During summer sales events, car dealerships become an even bigger treasure trove of confidential data. Customer data changing hands can include credit applications, bank account information, driver’s licenses, credit card and Social Security numbers.
But the increase in business can be a double-edged sword because information thieves are usually targeting dealerships more than ever too.
Here are 5 types of data thieves to watch out for, and ways to stop them.
- Hacker: Cyber criminals are an all-season threat with phishing scams, worms and viruses, ransomware and other strategies. Recommendations: Keep every computer’s operating system and other applications up-to-date, and install patches and updates regularly. Use firewall and antivirus software, and have a formal cyber security policy and incident response plan. Teach employees about cyber threats so they know not to click on any links in emails or download documents sent by unknown parties. Check credentials of bank and other correspondence to make sure it is legitimate.
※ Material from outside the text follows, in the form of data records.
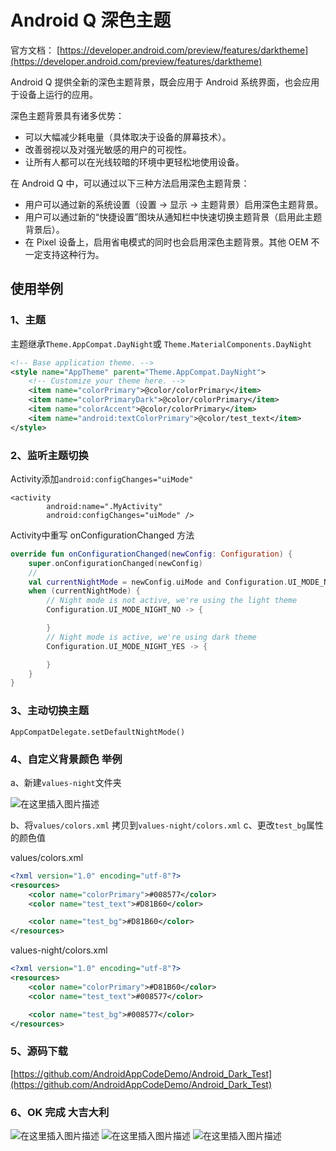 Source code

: # Android Q 深色主题

官方文档：
[https://developer.android.com/preview/features/darktheme](https://developer.android.com/preview/features/darktheme)

Android Q 提供全新的深色主题背景，既会应用于 Android 系统界面，也会应用于设备上运行的应用。

深色主题背景具有诸多优势：

+ 可以大幅减少耗电量（具体取决于设备的屏幕技术）。
+ 改善弱视以及对强光敏感的用户的可视性。
+ 让所有人都可以在光线较暗的环境中更轻松地使用设备。

在 Android Q 中，可以通过以下三种方法启用深色主题背景：

+ 用户可以通过新的系统设置（设置 -> 显示 -> 主题背景）启用深色主题背景。
+ 用户可以通过新的“快捷设置”图块从通知栏中快速切换主题背景（启用此主题背景后）。
+ 在 Pixel 设备上，启用省电模式的同时也会启用深色主题背景。其他 OEM 不一定支持这种行为。

## 使用举例

### 1、主题

主题继承`Theme.AppCompat.DayNight`或 `Theme.MaterialComponents.DayNight`

```xml
<!-- Base application theme. -->
<style name="AppTheme" parent="Theme.AppCompat.DayNight">
    <!-- Customize your theme here. -->
    <item name="colorPrimary">@color/colorPrimary</item>
    <item name="colorPrimaryDark">@color/colorPrimary</item>
    <item name="colorAccent">@color/colorPrimary</item>
    <item name="android:textColorPrimary">@color/test_text</item>
</style>
```

### 2、监听主题切换

Activity添加`android:configChanges="uiMode"`
```
<activity
        android:name=".MyActivity"
        android:configChanges="uiMode" />
```

Activity中重写 onConfigurationChanged 方法
```kotlin
override fun onConfigurationChanged(newConfig: Configuration) {
    super.onConfigurationChanged(newConfig)
    //
    val currentNightMode = newConfig.uiMode and Configuration.UI_MODE_NIGHT_MASK
    when (currentNightMode) {
        // Night mode is not active, we're using the light theme
        Configuration.UI_MODE_NIGHT_NO -> {

        }
        // Night mode is active, we're using dark theme
        Configuration.UI_MODE_NIGHT_YES -> {

        }
    }
}
```

### 3、主动切换主题

```
AppCompatDelegate.setDefaultNightMode()
```

### 4、自定义背景颜色 举例

a、新建`values-night`文件夹

![在这里插入图片描述](https://img-blog.csdnimg.cn/20191023213713283.png?x-oss-process=image/watermark,type_ZmFuZ3poZW5naGVpdGk,shadow_10,text_aHR0cHM6Ly94aWF4bC5ibG9nLmNzZG4ubmV0,size_16,color_FFFFFF,t_70)

b、将`values/colors.xml` 拷贝到`values-night/colors.xml`
c、更改`test_bg`属性的颜色值

values/colors.xml
```xml
<?xml version="1.0" encoding="utf-8"?>
<resources>
    <color name="colorPrimary">#008577</color>
    <color name="test_text">#D81B60</color>

    <color name="test_bg">#D81B60</color>
</resources>
```
values-night/colors.xml

```xml
<?xml version="1.0" encoding="utf-8"?>
<resources>
    <color name="colorPrimary">#D81B60</color>
    <color name="test_text">#008577</color>

    <color name="test_bg">#008577</color>
</resources>
```

### 5、源码下载

[https://github.com/AndroidAppCodeDemo/Android_Dark_Test](https://github.com/AndroidAppCodeDemo/Android_Dark_Test)




### 6、OK 完成  大吉大利
![在这里插入图片描述](https://img-blog.csdnimg.cn/2019102321373646.png?x-oss-process=image/watermark,type_ZmFuZ3poZW5naGVpdGk,shadow_10,text_aHR0cHM6Ly94aWF4bC5ibG9nLmNzZG4ubmV0,size_16,color_FFFFFF,t_70)
![在这里插入图片描述](https://img-blog.csdnimg.cn/20191023213749893.png?x-oss-process=image/watermark,type_ZmFuZ3poZW5naGVpdGk,shadow_10,text_aHR0cHM6Ly94aWF4bC5ibG9nLmNzZG4ubmV0,size_16,color_FFFFFF,t_70)
![在这里插入图片描述](https://img-blog.csdnimg.cn/20191023213802556.png?x-oss-process=image/watermark,type_ZmFuZ3poZW5naGVpdGk,shadow_10,text_aHR0cHM6Ly94aWF4bC5ibG9nLmNzZG4ubmV0,size_16,color_FFFFFF,t_70)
- Unsafe Third Party: To facilitate transactions, dealerships often share confidential information with third-party businesses such as car makers, suppliers, and vendors (a 2017 post reported that the average dealership has about 30 different vendors plugged into its DMS). Unfortunately, many breaches today are being linked to third parties. Recommendations: Choose only vendors that understand their responsibility to protect your data.
- Thief Disguised as a Customer: Showrooms give information thieves easy access to data, and a cluttered workplace makes it even easier for a fraudster to walk by and steal data. Recommendations: Put safeguards in place so customers can’t wander into the office area. Implement a Clean Desk Policy so confidential information is not left out. Create a culture of security so that all staff members will take action if they see suspicious behaviour. Utilize a Document Management Process to manage requirements for secure document storage and destruction.
- ‘Rogue’ Finance Manager: While more than 97% of car dealers have never been associated with fraud, last year identity theft tied to auto loans and leases increased 43%. A 2017 white paper by PointPredictive also showed that many insider frauds at dealers can be traced to a rogue finance manager in the finance office. Recommendations: While background checks should be part of the hiring process, assigning more than one person to bookkeeping tasks will help keep everyone honest. On-going employee training should keep everyone up-to-date on information security protocols including a Mobile Device Policy (personal devices are often used by rogue/malicious employees and hackers when stealing data).
- Overworked Staff Member: The risk of employee error increases during busy times. Negligent employees were the top root cause behind data breaches across North America, according to the 2017 State of SMB Cybersecurity Report. Recommendations: Adjust scheduling to reduce overtime hours, and create workplace protocols that help mitigate human error. There should be guidelines that employees must follow when using dealership equipment and technology. Provide a regularly updated security handbook that covers all the legislation impacting the industry. Train employees on requirements of privacy laws including the new General Data Protection Regulation (GDPR) and the Disposal Rule, which stipulates that paper and digital files are securely shredded when no longer needed.